Inbound Marketing Metrics

12 Key Inbound Marketing Metrics You Should Already Be Tracking

Inbound marketing being the “in” thing among the current marketing trends, everyone wants to join. Deciding upon the perfect inbound marketing metrics to measure will depend on your company and your individual digital marketing goals.

Its popularity is not only because everyone is doing it, but also because marketers are able to communicate with the audience and have a conversation.

Customers and marketers are able to create long-lasting relationships, a business is able to “breathe life” into the brand since the website and the ads are not just pages, and lastly an organization is able to set itself as a leader in an industry.

Currently, business owners are eager to learn the inbound process from the beginning to the end.

A lot of common questions are asked like how to measure the inbound program once it`s up and running, the perfect or acceptable numbers when measuring inbound program and what tools are used to analyze the data.

There are numerous reasons why analysis should be conducted on an inbound marketing strategy.

At the same time, measuring your return on investment is not difficult as some of the business owners might think.

It majorly relies on having a good plan put in motion, choosing and using the proper points to measure, and afterward assessing your metrics on a continuous, short period basis to identify what is working for your business.

Starting an inbound marketing process and online presence is not an easy venture; one shouldn’t rush in it after just having a clear image of the moving parts.

This is delicate because it involves harmonizing your website, your potential customers, and the search engine.

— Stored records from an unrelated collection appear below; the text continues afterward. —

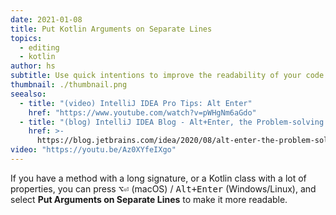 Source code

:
 ```yaml
---
date: 2021-01-08
title: Put Kotlin Arguments on Separate Lines
topics:
  - editing
  - kotlin
author: hs
subtitle: Use quick intentions to improve the readability of your code
thumbnail: ./thumbnail.png
seealso:
  - title: "(video) IntelliJ IDEA Pro Tips: Alt Enter"
    href: "https://www.youtube.com/watch?v=pWHgNm6aGdo"
  - title: "(blog) IntelliJ IDEA Blog - Alt+Enter, the Problem-solving Shortcut"
    href: >-
      https://blog.jetbrains.com/idea/2020/08/alt-enter-the-problem-solving-shortcut/
video: "https://youtu.be/Az0XYfeIXgo"
---
```


If you have a method with a long signature, or a Kotlin class with a lot of properties, you can press <kbd>⌥⏎</kbd> (macOS) / <kbd>Alt+Enter</kbd> (Windows/Linux), and select **Put Arguments on Separate Lines** to make it more readable.
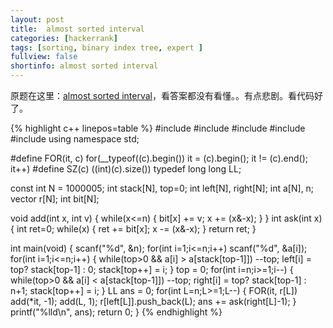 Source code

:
 ```yaml
---
layout: post
title:  almost sorted interval 
categories: [hackerrank]
tags: [sorting, binary index tree, expert ]
fullview: false
shortinfo: almost sorted interval 
---
```


<script type="text/javascript" src="http://cdn.mathjax.org/mathjax/latest/MathJax.js?config=default"></script>


原题在这里：[almost sorted interval](https://www.hackerrank.com/challenges/almost-sorted-interval)，看答案都没有看懂。。有点悲剧。看代码好了。

{% highlight c++ linepos=table %}
#include <cstdio>
#include <cstring>
#include <cmath>
#include <algorithm>
#include <vector>
using namespace std;

#define FOR(it, c) for(__typeof((c).begin()) it = (c).begin(); it != (c).end(); it++)
#define SZ(c) ((int)(c).size())
typedef long long LL;

const int N = 1000005;
int stack[N], top=0;
int left[N], right[N];
int a[N], n;
vector<int> r[N];
int bit[N];

void add(int x, int v) {
  while(x<=n) { bit[x] += v; x += (x&-x); }
}
int ask(int x) {
  int ret=0;
  while(x) { ret += bit[x]; x -= (x&-x); }
  return ret;
}

int main(void) {
  scanf("%d", &n);
  for(int i=1;i<=n;i++) scanf("%d", &a[i]);
  for(int i=1;i<=n;i++) {
    while(top>0 && a[i] > a[stack[top-1]]) --top;
    left[i] = top? stack[top-1] : 0;
    stack[top++] = i;
  }
  top = 0;
  for(int i=n;i>=1;i--) {
    while(top>0 && a[i] < a[stack[top-1]]) --top;
    right[i] = top? stack[top-1] : n+1;
    stack[top++] = i;
  }
  LL ans = 0;
  for(int L=n;L>=1;L--) {
    FOR(it, r[L]) add(*it, -1);
    add(L, 1);
    r[left[L]].push_back(L);
    ans += ask(right[L]-1);
  }
  printf("%lld\n", ans);
  return 0;
}
{% endhighlight %}
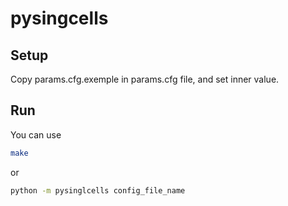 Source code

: # pysingcells

## Setup

Copy params.cfg.exemple in params.cfg file, and set inner value.

## Run

You can use

```bash
make
```

or

```bash
python -m pysinglcells config_file_name
```
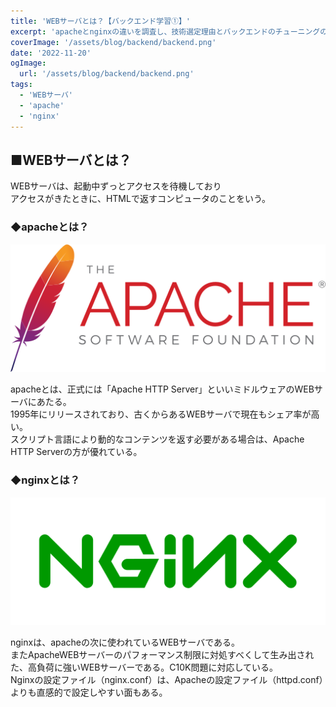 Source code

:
 ```yaml
---
title: 'WEBサーバとは？【バックエンド学習①】'
excerpt: 'apacheとnginxの違いを調査し、技術選定理由とバックエンドのチューニングのための知識をつける。'
coverImage: '/assets/blog/backend/backend.png'
date: '2022-11-20'
ogImage:
  url: '/assets/blog/backend/backend.png'
tags:
  - 'WEBサーバ'
  - 'apache'
  - 'nginx'
---
```


## ■WEBサーバとは？

WEBサーバは、起動中ずっとアクセスを待機しており  
アクセスがきたときに、HTMLで返すコンピュータのことをいう。  

### ◆apacheとは？

![apache_logo](/assets/blog/backend/apache_logo.png)  

apacheとは、正式には「Apache HTTP Server」といいミドルウェアのWEBサーバにあたる。  
1995年にリリースされており、古くからあるWEBサーバで現在もシェア率が高い。  
スクリプト言語により動的なコンテンツを返す必要がある場合は、Apache HTTP Serverの方が優れている。

### ◆nginxとは？

![nginx_logo](/assets/blog/backend/nginx_logo.png)  

nginxは、apacheの次に使われているWEBサーバである。  
またApacheWEBサーバーのパフォーマンス制限に対処すべくして生み出された、高負荷に強いWEBサーバーである。C10K問題に対応している。  
Nginxの設定ファイル（nginx.conf）は、Apacheの設定ファイル（httpd.conf）よりも直感的で設定しやすい面もある。  
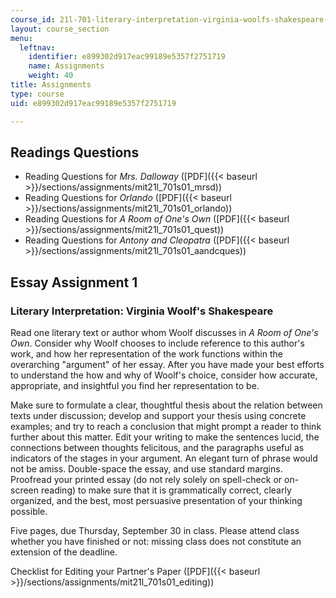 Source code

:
 ```yaml
---
course_id: 21l-701-literary-interpretation-virginia-woolfs-shakespeare-spring-2001
layout: course_section
menu:
  leftnav:
    identifier: e899302d917eac99189e5357f2751719
    name: Assignments
    weight: 40
title: Assignments
type: course
uid: e899302d917eac99189e5357f2751719

---
```


Readings Questions
------------------

*   Reading Questions for _Mrs. Dalloway_ ([PDF]({{< baseurl >}}/sections/assignments/mit21l_701s01_mrsd))
*   Reading Questions for _Orlando_ ([PDF]({{< baseurl >}}/sections/assignments/mit21l_701s01_orlando))
*   Reading Questions for _A Room of One's Own_ ([PDF]({{< baseurl >}}/sections/assignments/mit21l_701s01_quest))
*   Reading Questions for _Antony and Cleopatra_ ([PDF]({{< baseurl >}}/sections/assignments/mit21l_701s01_aandcques))

Essay Assignment 1
------------------

### Literary Interpretation: Virginia Woolf's Shakespeare

Read one literary text or author whom Woolf discusses in _A Room of One's Own_. Consider why Woolf chooses to include reference to this author's work, and how her representation of the work functions within the overarching "argument" of her essay. After you have made your best efforts to understand the how and why of Woolf's choice, consider how accurate, appropriate, and insightful you find her representation to be.

Make sure to formulate a clear, thoughtful thesis about the relation between texts under discussion; develop and support your thesis using concrete examples; and try to reach a conclusion that might prompt a reader to think further about this matter. Edit your writing to make the sentences lucid, the connections between thoughts felicitous, and the paragraphs useful as indicators of the stages in your argument. An elegant turn of phrase would not be amiss. Double-space the essay, and use standard margins. Proofread your printed essay (do not rely solely on spell-check or on-screen reading) to make sure that it is grammatically correct, clearly organized, and the best, most persuasive presentation of your thinking possible.

Five pages, due Thursday, September 30 in class. Please attend class whether you have finished or not: missing class does not constitute an extension of the deadline.

Checklist for Editing your Partner's Paper ([PDF]({{< baseurl >}}/sections/assignments/mit21l_701s01_editing)) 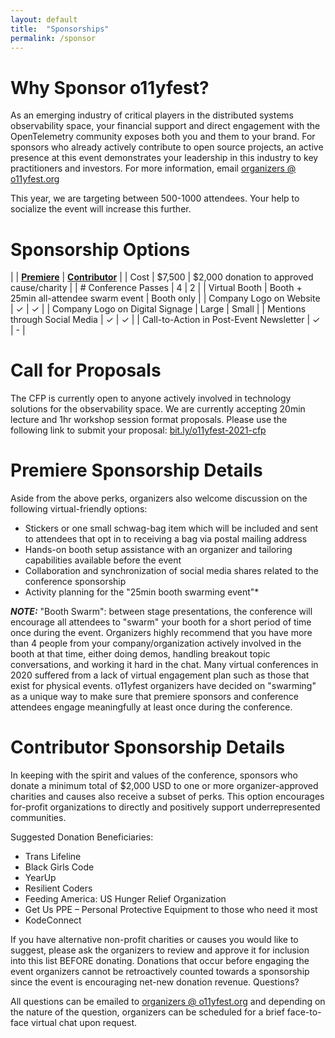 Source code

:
 ```yaml
---
layout: default
title:  "Sponsorships"
permalink: /sponsor
---
```


# Why Sponsor o11yfest?

As an emerging industry of critical players in the distributed systems observability space, your financial support and direct engagement with the OpenTelemetry community exposes both you and them to your brand. For sponsors who already actively contribute to open source projects, an active presence at this event demonstrates your leadership in this industry to key practitioners and investors. For more information, email [organizers @ o11yfest.org](/contact)

This year, we are targeting between 500-1000 attendees. Your help to socialize the event will increase this further.

# Sponsorship Options

|                                         | [**Premiere**](#premiere-sponsorship-details) | [**Contributor**](#contributor-sponsorship-details) |
| Cost                                    | $7,500                                 | $2,000 donation to approved cause/charity |
| # Conference Passes                     |  4                                     | 2           |
| Virtual Booth                           | Booth + 25min all-attendee swarm event | Booth only  |
| Company Logo on Website                 | ✓                                      | ✓           |
| Company Logo on Digital Signage         | Large                                  | Small       |
| Mentions through Social Media           | ✓                                      | ✓           |
| Call-to-Action in Post-Event Newsletter | ✓                                      | -           |

# Call for Proposals

The CFP is currently open to anyone actively involved in technology solutions for the observability space. We are currently accepting 20min lecture and 1hr workshop session format proposals. Please use the following link to submit your proposal: [bit.ly/o11yfest-2021-cfp](https://bit.ly/o11yfest-2021-cfp)

# Premiere Sponsorship Details

Aside from the above perks, organizers also welcome discussion on the following virtual-friendly options:

- Stickers or one small schwag-bag item which will be included and sent to attendees that opt in to receiving a bag via postal mailing address
- Hands-on booth setup assistance with an organizer and tailoring capabilities available before the event
- Collaboration and synchronization of social media shares related to the conference sponsorship
- Activity planning for the "25min booth swarming event"*

***NOTE:*** "Booth Swarm": between stage presentations, the conference will encourage all attendees to "swarm" your booth for a short period of time once during the event. Organizers highly recommend that you have more than 4 people from your company/organization actively involved in the booth at that time, either doing demos, handling breakout topic conversations, and working it hard in the chat. Many virtual conferences in 2020 suffered from a lack of virtual engagement plan such as those that exist for physical events. o11yfest organizers have decided on "swarming" as a unique way to make sure that premiere sponsors and conference attendees engage meaningfully at least once during the conference.

# Contributor Sponsorship Details

In keeping with the spirit and values of the conference, sponsors who donate a minimum total of $2,000 USD to one or more organizer-approved charities and causes also receive a subset of perks. This option encourages for-profit organizations to directly and positively support underrepresented communities.

Suggested Donation Beneficiaries:

- Trans Lifeline
- Black Girls Code
- YearUp
- Resilient Coders
- Feeding America: US Hunger Relief Organization
- Get Us PPE – Personal Protective Equipment to those who need it most
- KodeConnect

If you have alternative non-profit charities or causes you would like to suggest, please ask the organizers to review and approve it for inclusion into this list BEFORE donating. Donations that occur before engaging the event organizers cannot be retroactively counted towards a sponsorship since the event is encouraging net-new donation revenue.
Questions?

All questions can be emailed to [organizers @ o11yfest.org](/contact) and depending on the nature of the question, organizers can be scheduled for a brief face-to-face virtual chat upon request.

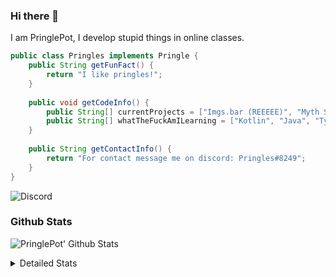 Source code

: ### Hi there 👋

I am PringlePot, I develop stupid things in online classes. 

```java
public class Pringles implements Pringle {
    public String getFunFact() {
        return "I like pringles!";
    }
    
    public void getCodeInfo() {
        public String[] currentProjects = ["Imgs.bar (REEEEE)", "Myth Sniper (Dead)"];
        public String[] whatTheFuckAmILearning = ["Kotlin", "Java", "Typescript", "NextJS"];
    }
    
    public String getContactInfo() {
        return "For contact message me on discord: Pringles#8249";
    }
}
```
![Discord](https://discord.c99.nl/widget/theme-1/226911291636318208.png)


### Github Stats
![PringlePot' Github Stats](https://github-readme-stats.vercel.app/api?username=PringlePot&show_icons=true&theme=dark)

<details>
  <summary>Detailed Stats</summary>
    
<!--START_SECTION:waka-->
![Lines of code](https://img.shields.io/badge/From%20Hello%20World%20I%27ve%20Written-94099%20lines%20of%20code-blue)

**🐱 My Github Data** 

> 🏆 414 Contributions in the Year 2021
 > 
> 📦 86.4 kB Used in Github's Storage 
 > 
> 💼 Opted to Hire
 > 
> 📜 7 Public Repositories 
 > 
> 🔑 9 Private Repositories  
 > 
**I'm an Early 🐤** 

```text
🌞 Morning    87 commits     ██████░░░░░░░░░░░░░░░░░░░   24.37% 
🌆 Daytime    138 commits    █████████░░░░░░░░░░░░░░░░   38.66% 
🌃 Evening    132 commits    █████████░░░░░░░░░░░░░░░░   36.97% 
🌙 Night      0 commits      ░░░░░░░░░░░░░░░░░░░░░░░░░   0.0%

```
📅 **I'm Most Productive on Sunday** 

```text
Monday       64 commits     ████░░░░░░░░░░░░░░░░░░░░░   17.93% 
Tuesday      22 commits     █░░░░░░░░░░░░░░░░░░░░░░░░   6.16% 
Wednesday    59 commits     ████░░░░░░░░░░░░░░░░░░░░░   16.53% 
Thursday     53 commits     ███░░░░░░░░░░░░░░░░░░░░░░   14.85% 
Friday       32 commits     ██░░░░░░░░░░░░░░░░░░░░░░░   8.96% 
Saturday     48 commits     ███░░░░░░░░░░░░░░░░░░░░░░   13.45% 
Sunday       79 commits     █████░░░░░░░░░░░░░░░░░░░░   22.13%

```


📊 **This Week I Spent My Time On** 

```text
💬 Programming Languages: 
TypeScript               6 hrs 14 mins       ███████████████████░░░░░░   78.0% 
Docker                   36 mins             ██░░░░░░░░░░░░░░░░░░░░░░░   7.63% 
JSON                     35 mins             █░░░░░░░░░░░░░░░░░░░░░░░░   7.43% 
Other                    25 mins             █░░░░░░░░░░░░░░░░░░░░░░░░   5.27% 
JavaScript               5 mins              ░░░░░░░░░░░░░░░░░░░░░░░░░   1.11%

🔥 Editors: 
IntelliJ                 8 hrs               █████████████████████████   100.0%

```

**I Mostly Code in Java** 

```text
Java                     5 repos             ████████████░░░░░░░░░░░░░   50.0% 
Python                   1 repo              ██░░░░░░░░░░░░░░░░░░░░░░░   10.0% 
Kotlin                   1 repo              ██░░░░░░░░░░░░░░░░░░░░░░░   10.0% 
CSS                      1 repo              ██░░░░░░░░░░░░░░░░░░░░░░░   10.0% 
JavaScript               1 repo              ██░░░░░░░░░░░░░░░░░░░░░░░   10.0%

```



 Last Updated on 09/07/2021
<!--END_SECTION:waka-->
</details>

It requires deep planning; an audience for your products or services has to be identified for your page, you need to build trust with for them to purchase your products or services later on.

It requires patience and time to achieve the desired outcome. As we stated earlier you have to set standards based on your business model that works in your best interest.

What Do You Want to Accomplish?

 

Business owners and marketers shouldn’t rush into this. It is prudent to identify and put down the goals you want to accomplish by implementing the inbound marketing campaign.

Efficiency in planning and laying out goals determines what measures will be used to ensure success.

As much as business owners will be pleased by the fact that their site has had a million views, they will be more thrilled to know that in the previous months before implementing the inbound campaign, they had way fewer visits.

Business owners should identify what they want:

• Is it a larger awareness to the masses about the brand? Awareness of the product offered?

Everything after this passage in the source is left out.